Rendered images with source text
※ ※ ※

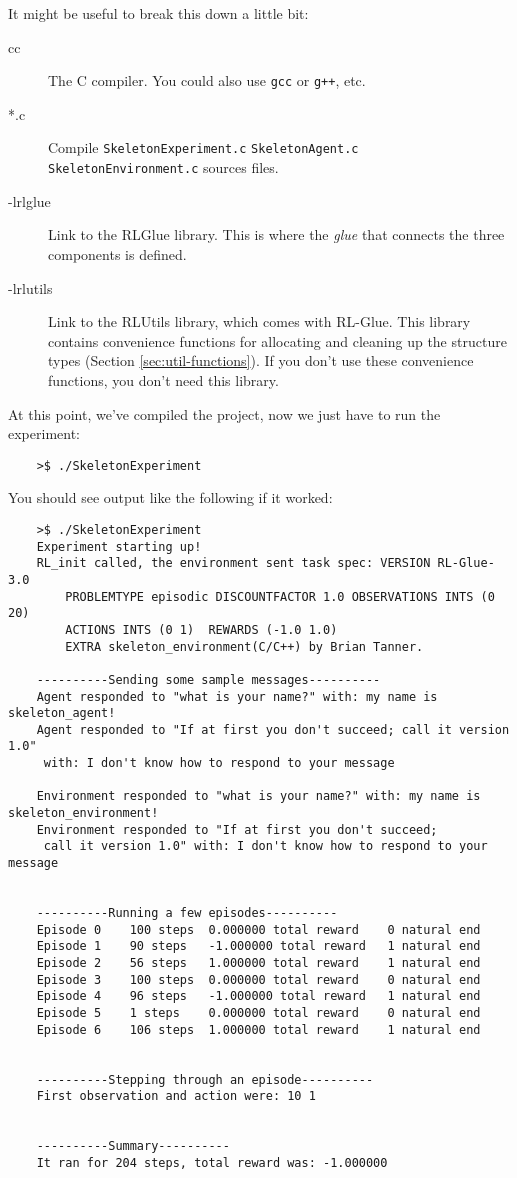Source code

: \documentclass[11pt]{article}
\begin{document}
It might be useful to break this down a little bit:
\begin{description}
\item [cc] The C compiler.  You could also use \texttt{gcc} or \texttt{g++}, etc.
\item [*.c] Compile \texttt{SkeletonExperiment.c} \texttt{SkeletonAgent.c} \texttt{SkeletonEnvironment.c} sources files.
\item [-lrlglue] Link to the RLGlue library.  This is where the \textit{glue} that connects the three components is defined.
\item [-lrlutils] Link to the RLUtils library, which comes with RL-Glue.  This library contains convenience functions for allocating and cleaning up the structure types (Section \ref{sec:util-functions}).  If you 
don't use these convenience functions, you don't need this library.
\end{description}


At this point, we've compiled the project, now we just have to run the experiment:
\begin{verbatim}
	>$ ./SkeletonExperiment
\end{verbatim}

You should see output like the following if it worked:
\begin{verbatim}
	>$ ./SkeletonExperiment
	Experiment starting up!
	RL_init called, the environment sent task spec: VERSION RL-Glue-3.0 
		PROBLEMTYPE episodic DISCOUNTFACTOR 1.0 OBSERVATIONS INTS (0 20) 
		ACTIONS INTS (0 1)  REWARDS (-1.0 1.0)  
		EXTRA skeleton_environment(C/C++) by Brian Tanner.

	----------Sending some sample messages----------
	Agent responded to "what is your name?" with: my name is skeleton_agent!
	Agent responded to "If at first you don't succeed; call it version 1.0"
	 with: I don't know how to respond to your message

	Environment responded to "what is your name?" with: my name is skeleton_environment!
	Environment responded to "If at first you don't succeed;
	 call it version 1.0" with: I don't know how to respond to your message


	----------Running a few episodes----------
	Episode 0	 100 steps 	0.000000 total reward	 0 natural end 
	Episode 1	 90 steps 	-1.000000 total reward	 1 natural end 
	Episode 2	 56 steps 	1.000000 total reward	 1 natural end 
	Episode 3	 100 steps 	0.000000 total reward	 0 natural end 
	Episode 4	 96 steps 	-1.000000 total reward	 1 natural end 
	Episode 5	 1 steps 	0.000000 total reward	 0 natural end 
	Episode 6	 106 steps 	1.000000 total reward	 1 natural end 


	----------Stepping through an episode----------
	First observation and action were: 10 1


	----------Summary----------
	It ran for 204 steps, total reward was: -1.000000
\end{verbatim}
\end{document}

※ ※ ※

TASK DETAILS:
What you hand back should match the entries above exactly, except that no picture appears.

SOLVED PROBLEM:
Source code

: \documentclass[11pt]{article}
\begin{document}
It might be useful to break this down a little bit:
\begin{description}
\item [cc] The C compiler.  You could also use \texttt{gcc} or \texttt{g++}, etc.
\item [*.c] Compile \texttt{SkeletonExperiment.c} \texttt{SkeletonAgent.c} \texttt{SkeletonEnvironment.c} sources files.
\item [-lrlglue] Link to the RLGlue library.  This is where the \textit{glue} that connects the three components is defined.
\item [-lrlutils] Link to the RLUtils library, which comes with RL-Glue.  This library contains convenience functions for allocating and cleaning up the structure types (Section \ref{sec:util-functions}).  If you 
don't use these convenience functions, you don't need this library.
\end{description}


At this point, we've compiled the project, now we just have to run the experiment:
\begin{verbatim}
	>$ ./SkeletonExperiment
\end{verbatim}

You should see output like the following if it worked:
\begin{verbatim}
	>$ ./SkeletonExperiment
	Experiment starting up!
	RL_init called, the environment sent task spec: VERSION RL-Glue-3.0 
		PROBLEMTYPE episodic DISCOUNTFACTOR 1.0 OBSERVATIONS INTS (0 20) 
		ACTIONS INTS (0 1)  REWARDS (-1.0 1.0)  
		EXTRA skeleton_environment(C/C++) by Brian Tanner.

	----------Sending some sample messages----------
	Agent responded to "what is your name?" with: my name is skeleton_agent!
	Agent responded to "If at first you don't succeed; call it version 1.0"
	 with: I don't know how to respond to your message

	Environment responded to "what is your name?" with: my name is skeleton_environment!
	Environment responded to "If at first you don't succeed;
	 call it version 1.0" with: I don't know how to respond to your message


	----------Running a few episodes----------
	Episode 0	 100 steps 	0.000000 total reward	 0 natural end 
	Episode 1	 90 steps 	-1.000000 total reward	 1 natural end 
	Episode 2	 56 steps 	1.000000 total reward	 1 natural end 
	Episode 3	 100 steps 	0.000000 total reward	 0 natural end 
	Episode 4	 96 steps 	-1.000000 total reward	 1 natural end 
	Episode 5	 1 steps 	0.000000 total reward	 0 natural end 
	Episode 6	 106 steps 	1.000000 total reward	 1 natural end 


	----------Stepping through an episode----------
	First observation and action were: 10 1


	----------Summary----------
	It ran for 204 steps, total reward was: -1.000000
\end{verbatim}
\end{document}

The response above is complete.